| PROBLEM TO SOLVE |
Every line in the data below that includes "mathrm" belongs in the answer, copied as it stands.
─── INFORMATION GIVEN
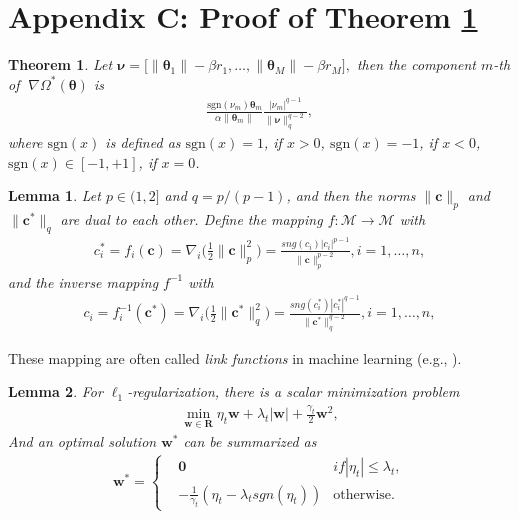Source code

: \documentclass{article}
\newtheorem{lemma}{Lemma}
\newtheorem{theorem}{Theorem}
\begin{document}
\section{Appendix C: Proof of Theorem \ref{theorem-fenchel-dual}}
\begin{theorem}
\label{theorem-fenchel-dual}
Let
$
    \bm \nu=\Big[\|\pmb{\theta}_1\|-\beta r_1,\ldots,
    \|\pmb{\theta}_M\|-\beta r_M\Big],
$
then the component $m$-th of $\;\nabla\Omega^\ast(\pmb{\theta})$ is
\begin{align*}
\frac{\mathrm{sgn}(\nu_m) \pmb{\theta}_m}{\alpha\|\pmb{\theta}_m\|}
       \frac{|\nu_m|^{q-1}}{\|\bm \nu\|_q^{q-2}},
\end{align*}
where $\mathrm{sgn}(x)$ is defined as
$\mathrm{sgn}(x)=1$, if $x>0$, $\mathrm{sgn}(x)=-1$, if $x<0$,
$\mathrm{sgn}(x)\in[-1,+1]$, if $x=0$.
\end{theorem}
\begin{lemma}
  \label{inverse-mapping}
  Let $p \in (1,2]$ and $q=p/(p-1)$, and then the norms $\|\pmb{c}\|_p$ and $\|\pmb{c}^\ast\|_q$ are dual to each other. Define the mapping $f:\mathcal{M} \to \mathcal{M}$ with
  \begin{align*}
    c_i^\ast=f_i(\pmb{c})=\nabla_i\Big(\frac{1}{2}\|\pmb{c}\|_p^2\Big)=\frac{sng(c_i)|c_i|^{p-1}}{\|\pmb{c}\|_p^{p-2}}, i=1,\ldots,n,
  \end{align*}
and the inverse mapping $f^{-1}$ with
  \begin{align*}
    c_i=f^{-1}_i(\pmb{c}^\ast)=\nabla_i\Big(\frac{1}{2}\|\pmb{c}^\ast\|_q^2\Big)=\frac{sng(c_i^\ast)|c_i^\ast|^{q-1}}{\|\pmb{c}^\ast\|_q^{q-2}}, i=1,\ldots,n,
  \end{align*}
\end{lemma}
These mapping are often called {\em link functions} in machine learning (e.g., \cite{Gentile03a}).
\begin{lemma}
\label{lemma-lemma7}
For $\ell_1$-regularization, there is a scalar minimization problem
  \begin{align*}
    \min\limits_{\mathbf w \in \mathbf{R}} \eta_t\mathbf w+\lambda_t|\mathbf w|+\frac{\gamma_t}{2}\mathbf w^2,
  \end{align*}
And an optimal solution $\mathbf w^\ast$ can be summarized as
  \begin{align*}
    \mathbf w^\ast=\left\{
        \begin{aligned}
        &\mathbf{0}  &if |\eta_t| \leq \lambda_t,\\
        &-\frac{1}{\gamma_t}(\eta_t-\lambda_t sgn(\eta_t)) &\textrm{otherwise}.
        \end{aligned}
    \right.
  \end{align*}
\end{lemma}
\end{document}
──────
| RESPONSE TO THIS TASK |
\frac{\mathrm{sgn}(\nu_m) \pmb{\theta}_m}{\alpha\|\pmb{\theta}_m\|}
where $\mathrm{sgn}(x)$ is defined as
$\mathrm{sgn}(x)=1$, if $x>0$, $\mathrm{sgn}(x)=-1$, if $x<0$,
$\mathrm{sgn}(x)\in[-1,+1]$, if $x=0$.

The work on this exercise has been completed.